• **Activity**
This exercise asks for every record to be output again exactly.

• **Stored data entries**
┌────────

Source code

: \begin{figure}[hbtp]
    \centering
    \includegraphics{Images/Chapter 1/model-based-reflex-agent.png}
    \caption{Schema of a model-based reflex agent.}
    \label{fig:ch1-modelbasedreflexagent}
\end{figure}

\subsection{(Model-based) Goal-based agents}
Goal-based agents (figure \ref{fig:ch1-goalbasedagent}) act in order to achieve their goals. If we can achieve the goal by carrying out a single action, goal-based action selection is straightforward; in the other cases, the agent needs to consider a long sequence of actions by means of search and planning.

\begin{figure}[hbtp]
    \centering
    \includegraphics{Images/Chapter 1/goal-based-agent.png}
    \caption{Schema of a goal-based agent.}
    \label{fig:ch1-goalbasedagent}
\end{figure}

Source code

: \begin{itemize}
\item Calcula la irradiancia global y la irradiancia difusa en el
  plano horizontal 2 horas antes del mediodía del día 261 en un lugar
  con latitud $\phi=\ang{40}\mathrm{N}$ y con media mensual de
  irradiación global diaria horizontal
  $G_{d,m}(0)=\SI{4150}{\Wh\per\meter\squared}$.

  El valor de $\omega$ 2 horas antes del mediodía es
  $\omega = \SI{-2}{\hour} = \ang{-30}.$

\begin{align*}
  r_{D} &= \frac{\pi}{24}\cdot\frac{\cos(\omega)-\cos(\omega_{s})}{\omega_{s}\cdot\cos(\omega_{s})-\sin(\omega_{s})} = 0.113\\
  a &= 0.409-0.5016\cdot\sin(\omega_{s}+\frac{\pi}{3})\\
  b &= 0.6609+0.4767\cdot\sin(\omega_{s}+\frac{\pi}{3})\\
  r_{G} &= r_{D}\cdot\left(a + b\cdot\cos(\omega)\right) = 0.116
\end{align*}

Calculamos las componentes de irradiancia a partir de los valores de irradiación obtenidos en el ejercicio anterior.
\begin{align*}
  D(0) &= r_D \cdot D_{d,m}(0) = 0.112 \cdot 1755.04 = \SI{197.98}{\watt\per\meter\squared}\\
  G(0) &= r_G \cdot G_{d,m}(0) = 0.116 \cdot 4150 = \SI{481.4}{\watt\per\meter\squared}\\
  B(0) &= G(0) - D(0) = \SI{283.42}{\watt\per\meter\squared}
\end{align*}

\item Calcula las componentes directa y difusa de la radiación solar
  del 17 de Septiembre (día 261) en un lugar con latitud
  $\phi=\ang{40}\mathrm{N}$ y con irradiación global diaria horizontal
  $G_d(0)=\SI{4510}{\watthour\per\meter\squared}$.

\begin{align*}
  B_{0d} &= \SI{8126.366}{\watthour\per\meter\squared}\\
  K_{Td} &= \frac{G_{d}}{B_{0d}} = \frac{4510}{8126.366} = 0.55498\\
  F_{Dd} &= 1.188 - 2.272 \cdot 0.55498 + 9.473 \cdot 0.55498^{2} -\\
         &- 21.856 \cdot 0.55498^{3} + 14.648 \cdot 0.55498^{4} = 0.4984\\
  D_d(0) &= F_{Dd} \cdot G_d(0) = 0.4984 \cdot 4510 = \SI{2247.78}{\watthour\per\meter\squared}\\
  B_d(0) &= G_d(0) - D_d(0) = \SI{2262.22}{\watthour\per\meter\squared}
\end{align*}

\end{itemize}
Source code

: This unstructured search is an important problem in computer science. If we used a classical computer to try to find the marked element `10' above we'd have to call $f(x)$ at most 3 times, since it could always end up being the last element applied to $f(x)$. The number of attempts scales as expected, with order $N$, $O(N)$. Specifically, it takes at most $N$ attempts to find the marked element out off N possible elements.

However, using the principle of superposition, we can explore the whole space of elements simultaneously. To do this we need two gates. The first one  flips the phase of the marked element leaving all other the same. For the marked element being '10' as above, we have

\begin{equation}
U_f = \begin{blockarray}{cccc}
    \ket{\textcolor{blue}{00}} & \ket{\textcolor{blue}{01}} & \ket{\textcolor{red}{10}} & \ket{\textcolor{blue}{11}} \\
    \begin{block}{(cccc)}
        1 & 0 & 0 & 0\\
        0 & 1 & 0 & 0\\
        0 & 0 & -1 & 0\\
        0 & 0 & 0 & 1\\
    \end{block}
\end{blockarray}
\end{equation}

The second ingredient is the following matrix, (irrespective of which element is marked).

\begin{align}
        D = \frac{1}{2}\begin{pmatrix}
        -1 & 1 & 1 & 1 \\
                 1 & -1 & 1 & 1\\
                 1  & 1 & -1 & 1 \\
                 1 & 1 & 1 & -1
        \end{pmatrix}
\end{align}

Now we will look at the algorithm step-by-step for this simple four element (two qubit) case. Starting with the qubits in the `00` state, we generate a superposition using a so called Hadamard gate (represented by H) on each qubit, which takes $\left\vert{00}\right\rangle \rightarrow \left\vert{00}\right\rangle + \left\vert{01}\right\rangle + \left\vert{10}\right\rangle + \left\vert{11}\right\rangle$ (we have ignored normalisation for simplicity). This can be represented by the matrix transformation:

└────────

• **Solved exercise**
Source code

: \begin{figure}[hbtp]
    \centering
    \includegraphics{Images/Chapter 1/model-based-reflex-agent.png}
    \caption{Schema of a model-based reflex agent.}
    \label{fig:ch1-modelbasedreflexagent}
\end{figure}

\subsection{(Model-based) Goal-based agents}
Goal-based agents (figure \ref{fig:ch1-goalbasedagent}) act in order to achieve their goals. If we can achieve the goal by carrying out a single action, goal-based action selection is straightforward; in the other cases, the agent needs to consider a long sequence of actions by means of search and planning.

\begin{figure}[hbtp]
    \centering
    \includegraphics{Images/Chapter 1/goal-based-agent.png}
    \caption{Schema of a goal-based agent.}
    \label{fig:ch1-goalbasedagent}
\end{figure}

Source code

: \begin{itemize}
\item Calcula la irradiancia global y la irradiancia difusa en el
  plano horizontal 2 horas antes del mediodía del día 261 en un lugar
  con latitud $\phi=\ang{40}\mathrm{N}$ y con media mensual de
  irradiación global diaria horizontal
  $G_{d,m}(0)=\SI{4150}{\Wh\per\meter\squared}$.

  El valor de $\omega$ 2 horas antes del mediodía es
  $\omega = \SI{-2}{\hour} = \ang{-30}.$

\begin{align*}
  r_{D} &= \frac{\pi}{24}\cdot\frac{\cos(\omega)-\cos(\omega_{s})}{\omega_{s}\cdot\cos(\omega_{s})-\sin(\omega_{s})} = 0.113\\
  a &= 0.409-0.5016\cdot\sin(\omega_{s}+\frac{\pi}{3})\\
  b &= 0.6609+0.4767\cdot\sin(\omega_{s}+\frac{\pi}{3})\\
  r_{G} &= r_{D}\cdot\left(a + b\cdot\cos(\omega)\right) = 0.116
\end{align*}

Calculamos las componentes de irradiancia a partir de los valores de irradiación obtenidos en el ejercicio anterior.
\begin{align*}
  D(0) &= r_D \cdot D_{d,m}(0) = 0.112 \cdot 1755.04 = \SI{197.98}{\watt\per\meter\squared}\\
  G(0) &= r_G \cdot G_{d,m}(0) = 0.116 \cdot 4150 = \SI{481.4}{\watt\per\meter\squared}\\
  B(0) &= G(0) - D(0) = \SI{283.42}{\watt\per\meter\squared}
\end{align*}

\item Calcula las componentes directa y difusa de la radiación solar
  del 17 de Septiembre (día 261) en un lugar con latitud
  $\phi=\ang{40}\mathrm{N}$ y con irradiación global diaria horizontal
  $G_d(0)=\SI{4510}{\watthour\per\meter\squared}$.

\begin{align*}
  B_{0d} &= \SI{8126.366}{\watthour\per\meter\squared}\\
  K_{Td} &= \frac{G_{d}}{B_{0d}} = \frac{4510}{8126.366} = 0.55498\\
  F_{Dd} &= 1.188 - 2.272 \cdot 0.55498 + 9.473 \cdot 0.55498^{2} -\\
         &- 21.856 \cdot 0.55498^{3} + 14.648 \cdot 0.55498^{4} = 0.4984\\
  D_d(0) &= F_{Dd} \cdot G_d(0) = 0.4984 \cdot 4510 = \SI{2247.78}{\watthour\per\meter\squared}\\
  B_d(0) &= G_d(0) - D_d(0) = \SI{2262.22}{\watthour\per\meter\squared}
\end{align*}

\end{itemize}
Source code

: This unstructured search is an important problem in computer science. If we used a classical computer to try to find the marked element `10' above we'd have to call $f(x)$ at most 3 times, since it could always end up being the last element applied to $f(x)$. The number of attempts scales as expected, with order $N$, $O(N)$. Specifically, it takes at most $N$ attempts to find the marked element out off N possible elements.

However, using the principle of superposition, we can explore the whole space of elements simultaneously. To do this we need two gates. The first one  flips the phase of the marked element leaving all other the same. For the marked element being '10' as above, we have

\begin{equation}
U_f = \begin{blockarray}{cccc}
    \ket{\textcolor{blue}{00}} & \ket{\textcolor{blue}{01}} & \ket{\textcolor{red}{10}} & \ket{\textcolor{blue}{11}} \\
    \begin{block}{(cccc)}
        1 & 0 & 0 & 0\\
        0 & 1 & 0 & 0\\
        0 & 0 & -1 & 0\\
        0 & 0 & 0 & 1\\
    \end{block}
\end{blockarray}
\end{equation}

The second ingredient is the following matrix, (irrespective of which element is marked).

\begin{align}
        D = \frac{1}{2}\begin{pmatrix}
        -1 & 1 & 1 & 1 \\
                 1 & -1 & 1 & 1\\
                 1  & 1 & -1 & 1 \\
                 1 & 1 & 1 & -1
        \end{pmatrix}
\end{align}

Now we will look at the algorithm step-by-step for this simple four element (two qubit) case. Starting with the qubits in the `00` state, we generate a superposition using a so called Hadamard gate (represented by H) on each qubit, which takes $\left\vert{00}\right\rangle \rightarrow \left\vert{00}\right\rangle + \left\vert{01}\right\rangle + \left\vert{10}\right\rangle + \left\vert{11}\right\rangle$ (we have ignored normalisation for simplicity). This can be represented by the matrix transformation:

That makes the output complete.